**Description of the task**
Nothing should appear in the answer except the lines from the one containing "Feel free to" through the end of the records below, written out exactly.

►

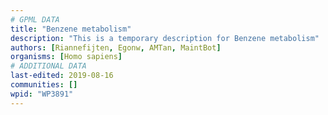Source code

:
 ```yaml
---
# GPML DATA
title: "Benzene metabolism"
description: "This is a temporary description for Benzene metabolism"
authors: [Riannefijten, Egonw, AMTan, MaintBot]
organisms: [Homo sapiens]
# ADDITIONAL DATA
last-edited: 2019-08-16
communities: []
wpid: "WP3891"
---
```

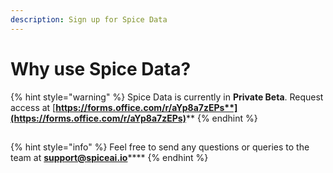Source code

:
 ```yaml
---
description: Sign up for Spice Data
---
```


# Why use Spice Data?

{% hint style="warning" %}
Spice Data is currently in **Private Beta**. Request access at [**https://forms.office.com/r/aYp8a7zEPs**](https://forms.office.com/r/aYp8a7zEPs)****
{% endhint %}

##

{% hint style="info" %}
Feel free to send any questions or queries to the team at [**support@spiceai.io**](mailto:team@spiceai.io)****
{% endhint %}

◄

**Worked solution**
Feel free to send any questions or queries to the team at [**support@spiceai.io**](mailto:team@spiceai.io)****
{% endhint %}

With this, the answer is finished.